Executive Functions and Reading Comprehension

There are varied opinions among education and neuroscience researchers regarding how many executive functions are involved in human cognitive processing, but the role that executive functions play in reading comprehension has become much clearer in recent years.This is important to recognize for a number of reasons. First, students with less developed executive functions struggle with comprehension, even when they are able to decode and read with fluency. Second, practicing decoding and fluency does not automatically develop comprehension. And third, executive functions can be developed with the right kind of mental exercise in a way that translates to rapid gains in reading comprehension.

Here are some examples of executive functions that are required for reading comprehension:

  1. Planning.This is what we do when we read a text and are looking for specific information.
  2. Working Memory. Working memory is the ability to hold information in our minds while we manipulate it. In many ways, this is the essence of comprehension  the ability to think about what we are reading, while we are reading it. The role of working memory can also be as simple as remembering the beginning of the sentence until we get to the end.
  3. Sustained and Selective Attention. While we are reading, we need to sustain attention for an extended period of time and filter out distractions. The ability to select the information that we are looking for (using our Planning skills) is also an aspect of Selective Attention.
  4. Response Inhibition.This is the self-regulatory part of our cognitive processing that we put to use when we correct something we’ve misread or when we continue to bear in mind multiple possibilities until we reach the conclusion and can be sure there is no additional information that might change our understanding of the text.
  5. Sequential Processing. Keeping the order of events in mind as we read and grasping which happened before and after are essential to reading comprehension.

Another obvious but important aspect of executive functions is that they apply to everything we do, not just reading, of course. We have to sustain attention when listening to a weather alert on the radio. We have to plan when we are preparing a recipe for a family dinner. We use working memory to follow a set of verbal instructions, such as how to get to a friends house. We inhibit responses when we are angry but don’t lash out. We use sequencing skills when we organize our work. It shouldn’t be surprising therefore that students with reading problems also commonly exhibit problems with organizing their work, following set of instructions, and staying on task.

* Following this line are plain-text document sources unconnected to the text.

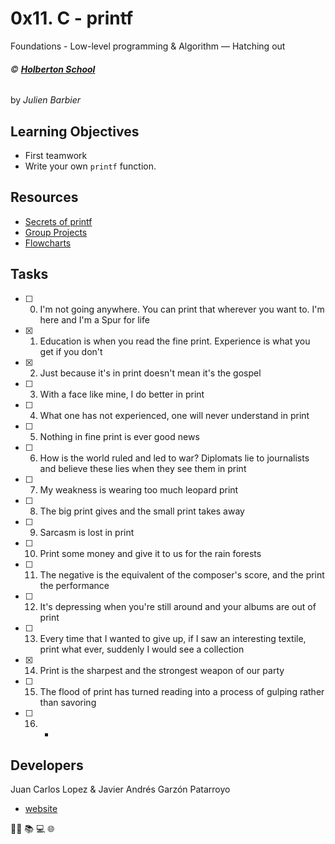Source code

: # 0x11. C - printf
Foundations - Low-level programming & Algorithm ― Hatching out

###### :copyright: **[Holberton School](https://www.holbertonschool.com/)**
by _Julien Barbier_

## Learning Objectives
* First teamwork
* Write your own ```printf``` function.

## Resources
* [Secrets of printf](https://www.cypress.com/file/54761/download)
* [Group Projects](https://intranet.hbtn.io/concepts/111)
* [Flowcharts](https://intranet.hbtn.io/concepts/130)

## Tasks
* [ ] 0. I'm not going anywhere. You can print that wherever you want to. I'm here and I'm a Spur for life
* [x] 1. Education is when you read the fine print. Experience is what you get if you don't
* [x] 2. Just because it's in print doesn't mean it's the gospel
* [ ] 3. With a face like mine, I do better in print
* [ ] 4. What one has not experienced, one will never understand in print
* [ ] 5. Nothing in fine print is ever good news
* [ ] 6. How is the world ruled and led to war? Diplomats lie to journalists and believe these lies when they see them in print
* [ ] 7. My weakness is wearing too much leopard print
* [ ] 8. The big print gives and the small print takes away
* [ ] 9. Sarcasm is lost in print
* [ ] 10. Print some money and give it to us for the rain forests
* [ ] 11. The negative is the equivalent of the composer's score, and the print the performance
* [ ] 12. It's depressing when you're still around and your albums are out of print
* [ ] 13. Every time that I wanted to give up, if I saw an interesting textile, print what ever, suddenly I would see a collection
* [x] 14. Print is the sharpest and the strongest weapon of our party
* [ ] 15. The flood of print has turned reading into a process of gulping rather than savoring
* [ ] 16. *

## Developers
Juan Carlos Lopez & Javier Andrés Garzón Patarroyo
- [website](https://tecnoayuda.co/)

:man_technologist: :books: :computer: :globe_with_meridians:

Just how integrally executive functions are involved in reading comprehension can be appreciated by looking at some of the recent research on programs that develop executive functions. For example, students who used BrainWare SAFARI, a comprehensive and integrated cognitive skills development program(www.mybrainware.com) for 12 weeks improved their performance on the Woodcock Johnson III Passage Comprehension subtest by 1 year 11 months, compared to no change for a control group.Ramps to Reading and SkateKids (http://www.mybrainware.com/skate-kids-and-ramps-to-reading/) are reading programs that explicitly develop key cognitive skills, along with phonics and comprehension application. They have shown a dramatic impact on the development of reading comprehension.

Our education system has gotten really good at teaching phonics and phonemic awareness and at giving students plenty of practice to develop fluency. Now its time to get just as good at developing the executive functions required for the ultimate goal of reading  Comprehension.